= Exercise prompt =
Look through the data below for the line with "The CDC reports" and the line with "The WHO reports, however, only", then output those two and all lines in between, exactly as written.
------------------------------------
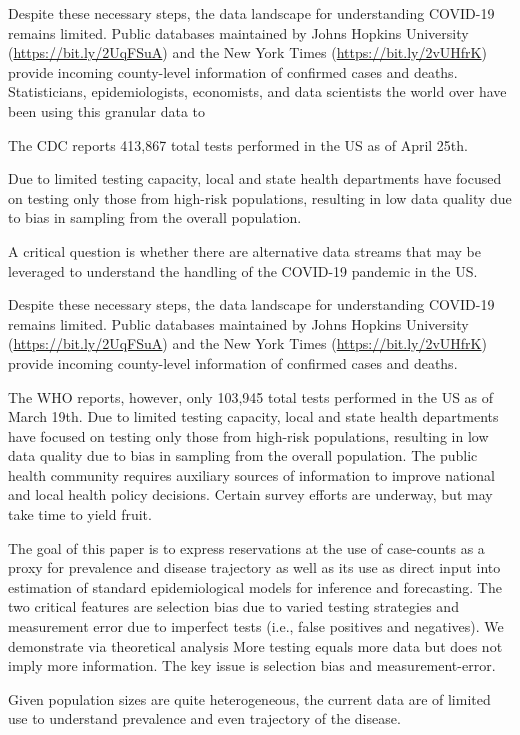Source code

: \documentclass[11pt]{article}
\numberwithin{equation}{section}
\theoremstyle{plain}
\begin{document}
Despite these necessary steps, the data landscape for understanding COVID-19 remains limited.  Public databases maintained by Johns Hopkins University (\url{https://bit.ly/2UqFSuA}) and the New York Times (\url{https://bit.ly/2vUHfrK}) provide incoming county-level information of confirmed cases and deaths.  Statisticians, epidemiologists, economists, and data scientists the world over have been using this granular data to




The CDC reports 413,867 total tests performed in the US as of April 25th.

Due to limited testing capacity, local and state health departments have focused on testing only those from high-risk populations, resulting in low data quality due to bias in sampling from the overall population.

A critical question is whether there are alternative data streams that may be leveraged to understand the handling of the COVID-19 pandemic in the US.

Despite these necessary steps, the data landscape for understanding COVID-19 remains limited.  Public databases maintained by Johns Hopkins University (\url{https://bit.ly/2UqFSuA}) and the New York Times (\url{https://bit.ly/2vUHfrK}) provide incoming county-level information of confirmed cases and deaths.

The WHO reports, however, only 103,945 total tests performed in the US as of March 19th.  Due to limited testing capacity, local and state health departments have focused on testing only those from high-risk populations, resulting in low data quality due to bias in sampling from the overall population.  The public health community requires auxiliary sources of information to improve national and local health policy decisions.  Certain survey efforts are underway, but may take time to yield fruit.

The goal of this paper is to express reservations at the use of case-counts as a proxy for prevalence and disease trajectory as well as its use as direct input into estimation of standard epidemiological models for inference and forecasting.  The two critical features are selection bias due to varied testing strategies and measurement error due to imperfect tests (i.e., false positives and negatives).  We demonstrate via theoretical analysis
More testing equals more data but does not imply more information.  The key issue is selection bias and measurement-error.

Given population sizes are quite heterogeneous,
the current data are of limited use to understand prevalence and even trajectory of the disease.
\end{document}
------------------------------------
= Task answer =
The CDC reports 413,867 total tests performed in the US as of April 25th.

Due to limited testing capacity, local and state health departments have focused on testing only those from high-risk populations, resulting in low data quality due to bias in sampling from the overall population.

A critical question is whether there are alternative data streams that may be leveraged to understand the handling of the COVID-19 pandemic in the US.

Despite these necessary steps, the data landscape for understanding COVID-19 remains limited.  Public databases maintained by Johns Hopkins University (\url{https://bit.ly/2UqFSuA}) and the New York Times (\url{https://bit.ly/2vUHfrK}) provide incoming county-level information of confirmed cases and deaths.

The WHO reports, however, only 103,945 total tests performed in the US as of March 19th.  Due to limited testing capacity, local and state health departments have focused on testing only those from high-risk populations, resulting in low data quality due to bias in sampling from the overall population.  The public health community requires auxiliary sources of information to improve national and local health policy decisions.  Certain survey efforts are underway, but may take time to yield fruit.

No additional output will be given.